* _WORK TO COMPLETE_: Your task is to copy every line below that contains the word "does".

* _RECORDS PROVIDED_:
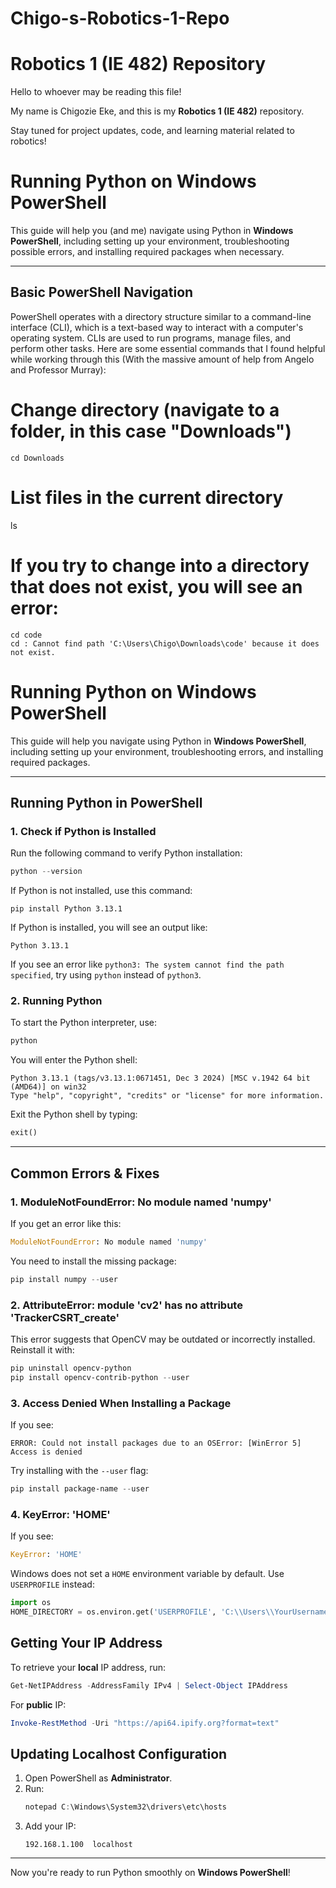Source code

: # Chigo-s-Robotics-1-Repo
# Robotics 1 (IE 482) Repository

Hello to whoever may be reading this file!  

My name is Chigozie Eke, and this is my **Robotics 1 (IE 482)** repository.   

Stay tuned for project updates, code, and learning material related to robotics!  

# Running Python on Windows PowerShell

This guide will help you (and me) navigate using Python in **Windows PowerShell**, including setting up your environment, troubleshooting possible errors, and installing required packages when necessary.

---

##  **Basic PowerShell Navigation**
PowerShell operates with a directory structure similar to a command-line interface (CLI), which is a text-based way to interact with a computer's operating system. CLIs are used to run programs, manage files, and perform other tasks. Here are some essential commands that I found helpful while working through this (With the massive amount of help from Angelo and Professor Murray):

# Change directory (navigate to a folder, in this case "Downloads")
```
cd Downloads
```
# List files in the current directory
ls

# If you try to change into a directory that does not exist, you will see an error:
```
cd code
cd : Cannot find path 'C:\Users\Chigo\Downloads\code' because it does not exist.
```

# Running Python on Windows PowerShell

This guide will help you navigate using Python in **Windows PowerShell**, including setting up your environment, troubleshooting errors, and installing required packages.

---

## **Running Python in PowerShell**
### **1. Check if Python is Installed**
Run the following command to verify Python installation:

```powershell
python --version
```
If Python is not installed, use this command:
```
pip install Python 3.13.1
```

If Python is installed, you will see an output like:
```
Python 3.13.1
```

If you see an error like `python3: The system cannot find the path specified`, try using `python` instead of `python3`.

### **2. Running Python**
To start the Python interpreter, use:

```powershell
python
```

You will enter the Python shell:
```
Python 3.13.1 (tags/v3.13.1:0671451, Dec 3 2024) [MSC v.1942 64 bit (AMD64)] on win32
Type "help", "copyright", "credits" or "license" for more information.
```
Exit the Python shell by typing:
```python
exit()
```

---

##  **Common Errors & Fixes**
### **1. ModuleNotFoundError: No module named 'numpy'**
If you get an error like this:
```python
ModuleNotFoundError: No module named 'numpy'
```
You need to install the missing package:
```powershell
pip install numpy --user
```

### **2. AttributeError: module 'cv2' has no attribute 'TrackerCSRT_create'**
This error suggests that OpenCV may be outdated or incorrectly installed. Reinstall it with:

```powershell
pip uninstall opencv-python
pip install opencv-contrib-python --user
```

### **3. Access Denied When Installing a Package**
If you see:
```
ERROR: Could not install packages due to an OSError: [WinError 5] Access is denied
```
Try installing with the `--user` flag:

```powershell
pip install package-name --user
```

### **4. KeyError: 'HOME'**
If you see:
```python
KeyError: 'HOME'
```
Windows does not set a `HOME` environment variable by default. Use `USERPROFILE` instead:

```python
import os
HOME_DIRECTORY = os.environ.get('USERPROFILE', 'C:\\Users\\YourUsername')
```

##  **Getting Your IP Address**
To retrieve your **local** IP address, run:
```powershell
Get-NetIPAddress -AddressFamily IPv4 | Select-Object IPAddress
```

For **public** IP:
```powershell
Invoke-RestMethod -Uri "https://api64.ipify.org?format=text"
```

##  **Updating Localhost Configuration**
1. Open PowerShell as **Administrator**.
2. Run:
   ```powershell
   notepad C:\Windows\System32\drivers\etc\hosts
   ```
3. Add your IP:
   ```
   192.168.1.100  localhost
   ```
---

Now you're ready to run Python smoothly on **Windows PowerShell**!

* _SOLUTION_:
# If you try to change into a directory that does not exist, you will see an error:
cd : Cannot find path 'C:\Users\Chigo\Downloads\code' because it does not exist.
Windows does not set a `HOME` environment variable by default. Use `USERPROFILE` instead:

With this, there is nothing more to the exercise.